> **EXERCISE DETAILS**:
Setting pictures aside, output exactly the lines from the start of the records to the line with "Some commentators on", that line included.

Stored items from a collection
##########

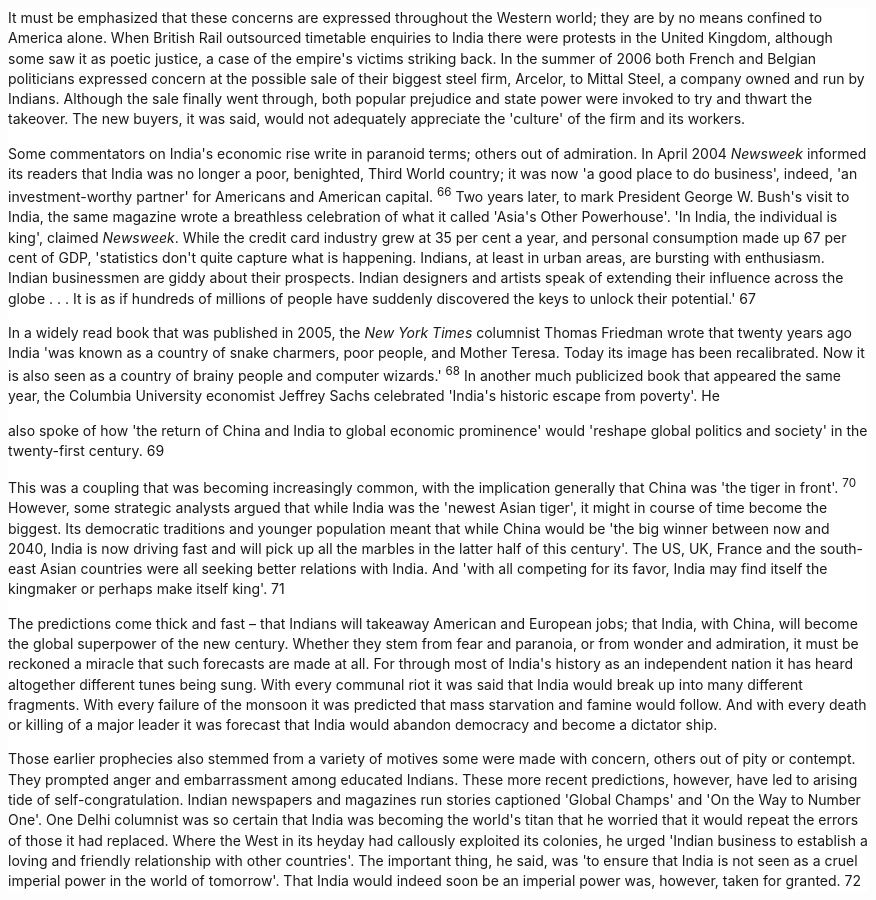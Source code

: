 It must be emphasized that these concerns are expressed throughout the Western world; they are by no means confined to America alone. When British Rail outsourced timetable enquiries to India there were protests in the United Kingdom, although some saw it as poetic justice, a case of the empire's victims striking back. In the summer of 2006 both French and Belgian politicians expressed concern at the possible sale of their biggest steel firm, Arcelor, to Mittal Steel, a company owned and run by Indians. Although the sale finally went through, both popular prejudice and state power were invoked to try and thwart the takeover. The new buyers, it was said, would not adequately appreciate the 'culture' of the firm and its workers.

Some commentators on India's economic rise write in paranoid terms; others out of admiration. In April 2004 *Newsweek* informed its readers that India was no longer a poor, benighted, Third World country; it was now 'a good place to do business', indeed, 'an investment-worthy partner' for Americans and American capital. <sup>66</sup> Two years later, to mark President George W. Bush's visit to India, the same magazine wrote a breathless celebration of what it called 'Asia's Other Powerhouse'. 'In India, the individual is king', claimed *Newsweek*. While the credit card industry grew at 35 per cent a year, and personal consumption made up 67 per cent of GDP, 'statistics don't quite capture what is happening. Indians, at least in urban areas, are bursting with enthusiasm. Indian businessmen are giddy about their prospects. Indian designers and artists speak of extending their influence across the globe . . . It is as if hundreds of millions of people have suddenly discovered the keys to unlock their potential.' 67

In a widely read book that was published in 2005, the *New York Times* columnist Thomas Friedman wrote that twenty years ago India 'was known as a country of snake charmers, poor people, and Mother Teresa. Today its image has been recalibrated. Now it is also seen as a country of brainy people and computer wizards.' <sup>68</sup> In another much publicized book that appeared the same year, the Columbia University economist Jeffrey Sachs celebrated 'India's historic escape from poverty'. He

also spoke of how 'the return of China and India to global economic prominence' would 'reshape global politics and society' in the twenty-first century. 69

This was a coupling that was becoming increasingly common, with the implication generally that China was 'the tiger in front'. <sup>70</sup> However, some strategic analysts argued that while India was the 'newest Asian tiger', it might in course of time become the biggest. Its democratic traditions and younger population meant that while China would be 'the big winner between now and 2040, India is now driving fast and will pick up all the marbles in the latter half of this century'. The US, UK, France and the south-east Asian countries were all seeking better relations with India. And 'with all competing for its favor, India may find itself the kingmaker or perhaps make itself king'. 71

The predictions come thick and fast – that Indians will takeaway American and European jobs; that India, with China, will become the global superpower of the new century. Whether they stem from fear and paranoia, or from wonder and admiration, it must be reckoned a miracle that such forecasts are made at all. For through most of India's history as an independent nation it has heard altogether different tunes being sung. With every communal riot it was said that India would break up into many different fragments. With every failure of the monsoon it was predicted that mass starvation and famine would follow. And with every death or killing of a major leader it was forecast that India would abandon democracy and become a dictator ship.

Those earlier prophecies also stemmed from a variety of motives some were made with concern, others out of pity or contempt. They prompted anger and embarrassment among educated Indians. These more recent predictions, however, have led to arising tide of self-congratulation. Indian newspapers and magazines run stories captioned 'Global Champs' and 'On the Way to Number One'. One Delhi columnist was so certain that India was becoming the world's titan that he worried that it would repeat the errors of those it had replaced. Where the West in its heyday had callously exploited its colonies, he urged 'Indian business to establish a loving and friendly relationship with other countries'. The important thing, he said, was 'to ensure that India is not seen as a cruel imperial power in the world of tomorrow'. That India would indeed soon be an imperial power was, however, taken for granted. 72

##########

> **FINAL ANSWER**:
Source code

: It must be emphasized that these concerns are expressed throughout the Western world; they are by no means confined to America alone. When British Rail outsourced timetable enquiries to India there were protests in the United Kingdom, although some saw it as poetic justice, a case of the empire's victims striking back. In the summer of 2006 both French and Belgian politicians expressed concern at the possible sale of their biggest steel firm, Arcelor, to Mittal Steel, a company owned and run by Indians. Although the sale finally went through, both popular prejudice and state power were invoked to try and thwart the takeover. The new buyers, it was said, would not adequately appreciate the 'culture' of the firm and its workers.

Some commentators on India's economic rise write in paranoid terms; others out of admiration. In April 2004 *Newsweek* informed its readers that India was no longer a poor, benighted, Third World country; it was now 'a good place to do business', indeed, 'an investment-worthy partner' for Americans and American capital. <sup>66</sup> Two years later, to mark President George W. Bush's visit to India, the same magazine wrote a breathless celebration of what it called 'Asia's Other Powerhouse'. 'In India, the individual is king', claimed *Newsweek*. While the credit card industry grew at 35 per cent a year, and personal consumption made up 67 per cent of GDP, 'statistics don't quite capture what is happening. Indians, at least in urban areas, are bursting with enthusiasm. Indian businessmen are giddy about their prospects. Indian designers and artists speak of extending their influence across the globe . . . It is as if hundreds of millions of people have suddenly discovered the keys to unlock their potential.' 67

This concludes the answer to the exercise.